TASK
Sort through the data and copy the lines holding the word "vector".
── DATA EXTRACT ──
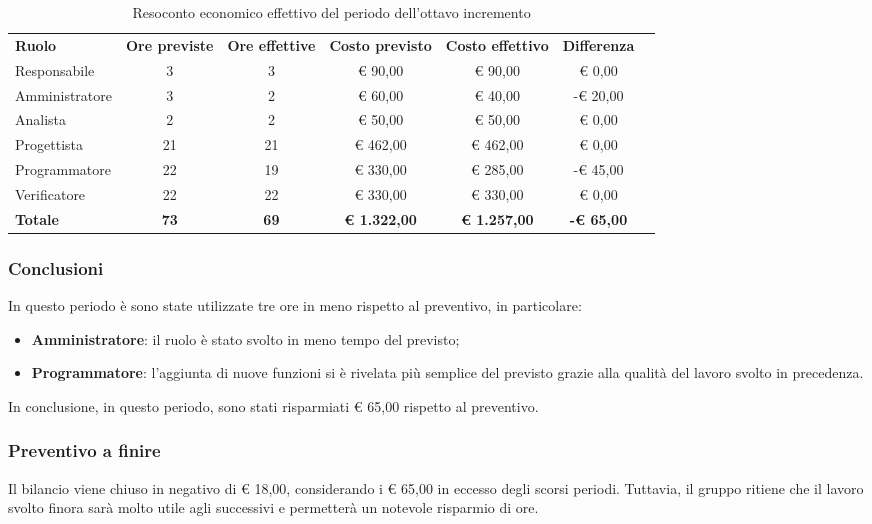 \documentclass[../piano-di-progetto.tex]{subfiles}
\begin{document}
  \begin{table}[H]
    \centering
    \begin{tabular}{lcccccc}
      \rowcolor{lightgray}
      \textbf{Ruolo}  & \textbf{Ore previste} & \textbf{Ore effettive} & \textbf{Costo previsto} & \textbf{Costo effettivo} & \textbf{Differenza} \\
Responsabile    & 3           & 3           & € 90,00             & € 90,00             & € 0,00            \\
Amministratore  & 3           & 2           & € 60,00             & € 40,00             & -€ 20,00          \\
Analista        & 2           & 2           & € 50,00             & € 50,00             & € 0,00            \\
Progettista     & 21          & 21          & € 462,00            & € 462,00            & € 0,00            \\
Programmatore   & 22          & 19          & € 330,00            & € 285,00            & -€ 45,00          \\
Verificatore    & 22          & 22          & € 330,00            & € 330,00            & € 0,00            \\
\textbf{Totale} & \textbf{73} & \textbf{69} & \textbf{€ 1.322,00} & \textbf{€ 1.257,00} & \textbf{-€ 65,00}

    \end{tabular}
    \caption{Resoconto economico effettivo del periodo dell'ottavo incremento}
  \end{table}
\subsubsection{Conclusioni}
In questo periodo è sono state utilizzate tre ore in meno rispetto al preventivo, in particolare:


\begin{itemize}
    \item \textbf{Amministratore}: il ruolo è stato svolto in meno tempo del previsto;
    \item \textbf{Programmatore}: l'aggiunta di nuove funzioni si è rivelata più semplice del previsto grazie alla qualità del lavoro svolto in precedenza.
\end{itemize}
In conclusione, in questo periodo, sono stati risparmiati € 65,00 rispetto al preventivo.

\subsubsection{Preventivo a finire}
Il bilancio viene chiuso in negativo di € 18,00, considerando i € 65,00 in eccesso degli scorsi periodi. Tuttavia, il gruppo ritiene che il lavoro svolto finora sarà molto utile agli successivi e permetterà un notevole risparmio di ore.
\end{document}
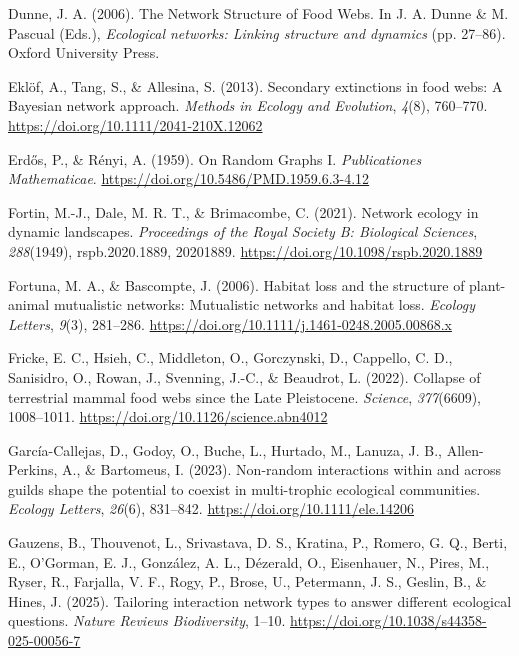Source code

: \documentclass[
]{article}
\newlength{\cslhangindent}
\newenvironment{CSLReferences}[2] %
 {\begin{list}{}{%
  \setlength{\itemindent}{0pt}
  \setlength{\leftmargin}{0pt}
  \setlength{\parsep}{0pt}
  \ifodd #1
   \setlength{\leftmargin}{\cslhangindent}
   \setlength{\itemindent}{-1\cslhangindent}
  \fi
  \setlength{\itemsep}{#2\baselineskip}}}
 {\end{list}}
\begin{document}
\begin{CSLReferences}{1}{0}
Dunne, J. A. (2006). The {Network Structure} of {Food Webs}. In J. A.
Dunne \& M. Pascual (Eds.), \emph{Ecological networks: {Linking}
structure and dynamics} (pp. 27--86). Oxford University Press.

Eklöf, A., Tang, S., \& Allesina, S. (2013). Secondary extinctions in
food webs: A {Bayesian} network approach. \emph{Methods in Ecology and
Evolution}, \emph{4}(8), 760--770.
\url{https://doi.org/10.1111/2041-210X.12062}

Erdős, P., \& Rényi, A. (1959). On {Random Graphs I}.
\emph{Publicationes Mathematicae}.
\url{https://doi.org/10.5486/PMD.1959.6.3-4.12}

Fortin, M.-J., Dale, M. R. T., \& Brimacombe, C. (2021). Network ecology
in dynamic landscapes. \emph{Proceedings of the Royal Society B:
Biological Sciences}, \emph{288}(1949), rspb.2020.1889, 20201889.
\url{https://doi.org/10.1098/rspb.2020.1889}

Fortuna, M. A., \& Bascompte, J. (2006). Habitat loss and the structure
of plant-animal mutualistic networks: {Mutualistic} networks and habitat
loss. \emph{Ecology Letters}, \emph{9}(3), 281--286.
\url{https://doi.org/10.1111/j.1461-0248.2005.00868.x}

Fricke, E. C., Hsieh, C., Middleton, O., Gorczynski, D., Cappello, C.
D., Sanisidro, O., Rowan, J., Svenning, J.-C., \& Beaudrot, L. (2022).
Collapse of terrestrial mammal food webs since the {Late Pleistocene}.
\emph{Science}, \emph{377}(6609), 1008--1011.
\url{https://doi.org/10.1126/science.abn4012}

García-Callejas, D., Godoy, O., Buche, L., Hurtado, M., Lanuza, J. B.,
Allen-Perkins, A., \& Bartomeus, I. (2023). Non-random interactions
within and across guilds shape the potential to coexist in multi-trophic
ecological communities. \emph{Ecology Letters}, \emph{26}(6), 831--842.
\url{https://doi.org/10.1111/ele.14206}

Gauzens, B., Thouvenot, L., Srivastava, D. S., Kratina, P., Romero, G.
Q., Berti, E., O'Gorman, E. J., González, A. L., Dézerald, O.,
Eisenhauer, N., Pires, M., Ryser, R., Farjalla, V. F., Rogy, P., Brose,
U., Petermann, J. S., Geslin, B., \& Hines, J. (2025). Tailoring
interaction network types to answer different ecological questions.
\emph{Nature Reviews Biodiversity}, 1--10.
\url{https://doi.org/10.1038/s44358-025-00056-7}


\end{CSLReferences}
\end{document}
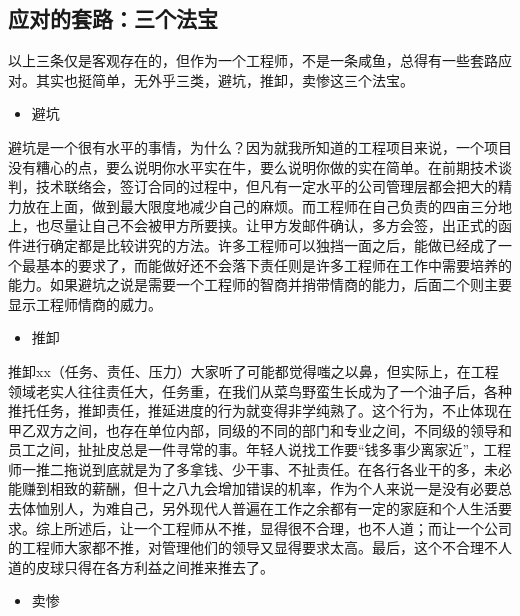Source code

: \documentclass[]{book}
\providecommand{\tightlist}{%
  \setlength{\itemsep}{0pt}\setlength{\parskip}{0pt}}
\begin{document}
\hypertarget{ux5e94ux5bf9ux7684ux5957ux8defux4e09ux4e2aux6cd5ux5b9d}{%
\subsection{应对的套路：三个法宝}\label{ux5e94ux5bf9ux7684ux5957ux8defux4e09ux4e2aux6cd5ux5b9d}}

以上三条仅是客观存在的，但作为一个工程师，不是一条咸鱼，总得有一些套路应对。其实也挺简单，无外乎三类，避坑，推卸，卖惨这三个法宝。

\begin{itemize}
\tightlist
\item
  避坑
\end{itemize}

避坑是一个很有水平的事情，为什么？因为就我所知道的工程项目来说，一个项目没有糟心的点，要么说明你水平实在牛，要么说明你做的实在简单。在前期技术谈判，技术联络会，签订合同的过程中，但凡有一定水平的公司管理层都会把大的精力放在上面，做到最大限度地减少自己的麻烦。而工程师在自己负责的四亩三分地上，也尽量让自己不会被甲方所要挟。让甲方发邮件确认，多方会签，出正式的函件进行确定都是比较讲究的方法。许多工程师可以独挡一面之后，能做已经成了一个最基本的要求了，而能做好还不会落下责任则是许多工程师在工作中需要培养的能力。如果避坑之说是需要一个工程师的智商并捎带情商的能力，后面二个则主要显示工程师情商的威力。

\begin{itemize}
\tightlist
\item
  推卸
\end{itemize}

推卸xx（任务、责任、压力）大家听了可能都觉得嗤之以鼻，但实际上，在工程领域老实人往往责任大，任务重，在我们从菜鸟野蛮生长成为了一个油子后，各种推托任务，推卸责任，推延进度的行为就变得非学纯熟了。这个行为，不止体现在甲乙双方之间，也存在单位内部，同级的不同的部门和专业之间，不同级的领导和员工之间，扯扯皮总是一件寻常的事。年轻人说找工作要``钱多事少离家近''，工程师一推二拖说到底就是为了多拿钱、少干事、不扯责任。在各行各业干的多，未必能赚到相致的薪酬，但十之八九会增加错误的机率，作为个人来说一是没有必要总去体恤别人，为难自己，另外现代人普遍在工作之余都有一定的家庭和个人生活要求。综上所述后，让一个工程师从不推，显得很不合理，也不人道；而让一个公司的工程师大家都不推，对管理他们的领导又显得要求太高。最后，这个不合理不人道的皮球只得在各方利益之间推来推去了。

\begin{itemize}
\tightlist
\item
  卖惨
\end{itemize}
\end{document}
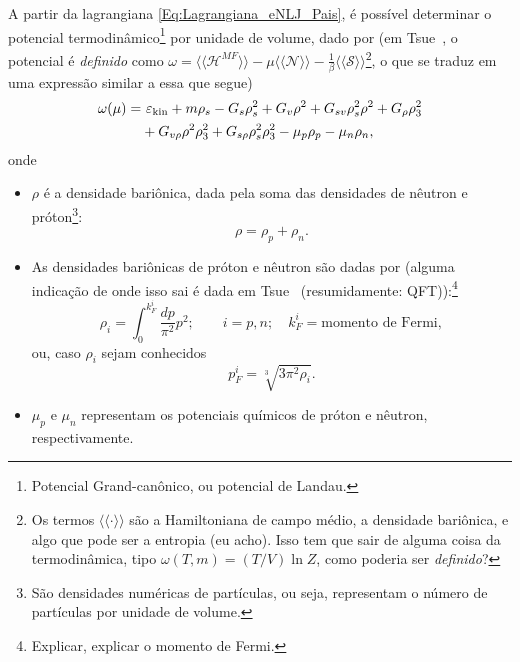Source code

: A partir da lagrangiana \eqref{Eq:Lagrangiana_eNLJ_Pais}, é possível determinar  o potencial termodinâmico\footnote{Potencial Grand-canônico, ou potencial de Landau.} por unidade de volume, dado por (em Tsue~\cite{japoneses}, o potencial é \emph{definido} como $\omega = \langle\langle \mathcal{H}^{MF}\rangle\rangle - \mu\langle\langle\mathcal{N}\rangle\rangle - \frac{1}{\beta}\langle\langle\mathcal{S}\rangle\rangle$\footnote{Os termos $\langle\langle \cdot \rangle\rangle$ são a Hamiltoniana de campo médio, a densidade bariônica, e algo que pode ser a entropia (eu acho). Isso tem que sair de alguma coisa da termodinâmica, tipo $\omega (T, m) = (T/V) \ln Z$, como poderia ser \emph{definido}?}, o que se traduz em uma expressão similar a essa que segue)
\begin{equation}\label{Eq:potencial_termodinamico}
\begin{split}
	\omega(\mu) =&~ \varepsilon_{\rm{kin}} + m\rho_s - G_s\rho_s^2 + G_v\rho^2 + G_{sv}\rho_s^2\rho^2 + G_\rho\rho_3^2 \\
	&+ G_{v\rho}\rho^2\rho_3^2 + G_{s\rho}\rho_s^2\rho_3^2 - \mu_p\rho_p - \mu_n\rho_n,
\end{split}
\end{equation}
%
onde
\begin{itemize}
	\item $\rho$ é a densidade bariônica, dada pela soma das densidades de nêutron e próton\footnote[][-1cm]{São densidades numéricas de partículas, ou seja, representam o número de partículas por unidade de volume.}:
	\begin{equation}
		\rho = \rho_p + \rho_n.
	\end{equation}

	\item As densidades bariônicas de próton e nêutron são dadas por (alguma indicação de onde isso sai é dada em Tsue~\cite{japoneses} (resumidamente: QFT)):\footnote{Explicar, explicar o momento de Fermi.}
	\begin{equation}
		\rho_i = \int_0^{k_F^i}\frac{dp}{\pi^2}p^2; \qquad i = p,n; \quad k_F^i = \textrm{momento de Fermi},
	\end{equation}
	ou, caso $\rho_i$ sejam conhecidos
	\begin{equation}\label{Eq:Mom_Fermi_a_partir_de_rho}
		p_F^i = \sqrt[3]{3\pi^2\rho_i}.
	\end{equation}
	
	\item $\mu_p$ e $\mu_n$ representam os potenciais químicos de próton e nêutron, respectivamente.
\end{itemize}

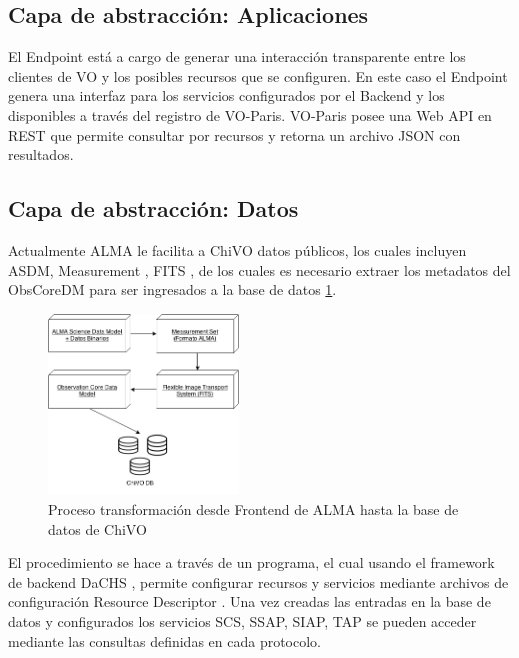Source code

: \subsection{Capa de abstracción: Aplicaciones}

El Endpoint está a cargo de generar una interacción transparente entre los clientes
de VO y los posibles recursos que se configuren.
En este caso el Endpoint genera una interfaz para los servicios configurados por el
Backend y los disponibles a través del registro de VO-Paris.
VO-Paris posee una Web API en REST que permite consultar por recursos y retorna un
archivo JSON con resultados.

\subsection{Capa de abstracción: Datos}

Actualmente ALMA le facilita a ChiVO datos públicos, los cuales incluyen ASDM,
Measurement \cite{petry2012analysing}, FITS \cite{wells1981fits}, de los cuales es
necesario extraer los metadatos del ObsCoreDM para ser ingresados a la base de 
datos \ref{fig:metadata}.

\begin{figure}[h!t]
    \centering
    \includegraphics[width=0.45\textwidth]{images/metadata.png}
    \caption{Proceso transformación desde Frontend de ALMA hasta la base de datos
             de ChiVO}
    \label{fig:metadata}
\end{figure}

El procedimiento se hace a través de un programa, el cual usando el framework de
backend DaCHS \cite{dachs}, permite configurar recursos y servicios mediante
archivos de configuración Resource Descriptor \cite{dachsorguide}.
Una vez creadas las entradas en la base de datos y configurados los servicios SCS,
SSAP, SIAP, TAP se pueden acceder mediante las consultas definidas en cada
protocolo.

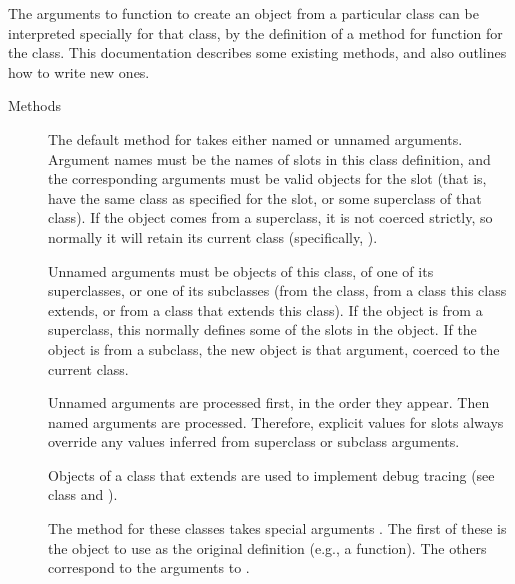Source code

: %
\begin{Description}\relax
The arguments to function  to create an object from a
particular class can be interpreted specially for that class, by the
definition of a method for function  for the class.
This documentation describes some existing methods, and also outlines
how to write new ones.
\end{Description}
%
\begin{Section}{Methods}
\begin{description}

\item[] 
The default method for  takes either named or
unnamed arguments.  Argument names must be the names of slots in
this class definition, and the corresponding arguments must be
valid objects for the slot (that is, have the same class as
specified for the slot, or some superclass of that class).  If the
object comes from a superclass, it is not coerced strictly, so
normally it will retain its current class (specifically,
).

Unnamed arguments must be objects of this class, of one of its
superclasses, or one of its subclasses (from the class, from a
class this class extends, or from a class that extends this
class). If the object is from a superclass, this normally defines
some of the slots in the object.  If the object is from a
subclass, the new object is that argument, coerced to the current
class.

Unnamed arguments are processed first, in the order they appear.
Then named arguments are processed.  Therefore, explicit values
for slots always override any values inferred from superclass or
subclass arguments.


\item[] 
Objects of a class that extends  are used to
implement debug tracing (see class  and
).

The  method for these classes takes special
arguments .  The first of these
is the object to use as the original definition (e.g., a
function).  The others correspond to the arguments to
.



\end{description}
\end{Section}
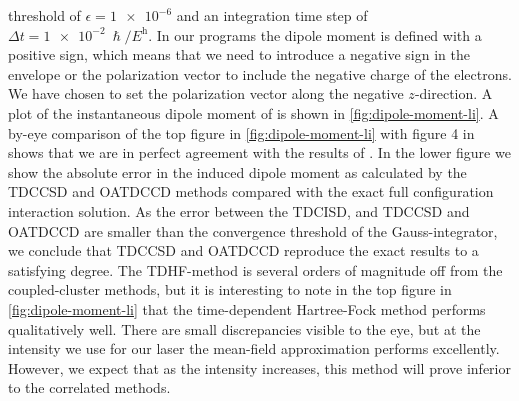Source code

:         threshold of $\epsilon = \num{1e-6}$ and an integration time step of
        $\Delta t = \SI{1e-2}{\hslash/\hartree}$.
        In our programs the dipole moment is defined with a positive sign,
        which means that we need to introduce a negative sign in the
        envelope or the polarization vector to include the negative charge
        of the electrons.
        We have chosen to set the polarization vector along the negative
        $z$-direction.
        A plot of the instantaneous dipole moment of  is shown in
        \autoref{fig:dipole-moment-li}.
        A by-eye comparison of the top figure in
        \autoref{fig:dipole-moment-li} with figure 4 in 
        \cite{li_2005} shows that we are in perfect agreement with the
        results of \citeauthor{li_2005}.
        In the lower figure we show the absolute error in the induced dipole
        moment as calculated by the TDCCSD and OATDCCD methods compared with
        the exact full configuration interaction solution.
        As the error between the TDCISD, and TDCCSD and OATDCCD are smaller than
        the convergence threshold of the Gauss-integrator, we conclude that
        TDCCSD and OATDCCD reproduce the exact results to a satisfying degree.
        The TDHF-method is several orders of magnitude off from the
        coupled-cluster methods, but it is interesting to note in the top figure
        in \autoref{fig:dipole-moment-li} that the time-dependent Hartree-Fock
        method performs qualitatively well.
        There are small discrepancies visible to the eye, but at the intensity
        we use for our laser the mean-field approximation performs excellently.
        However, we expect that as the intensity increases, this method will
        prove inferior to the correlated methods.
───
RESPONSE AREA
        envelope or the polarization vector to include the negative charge
        We have chosen to set the polarization vector along the negative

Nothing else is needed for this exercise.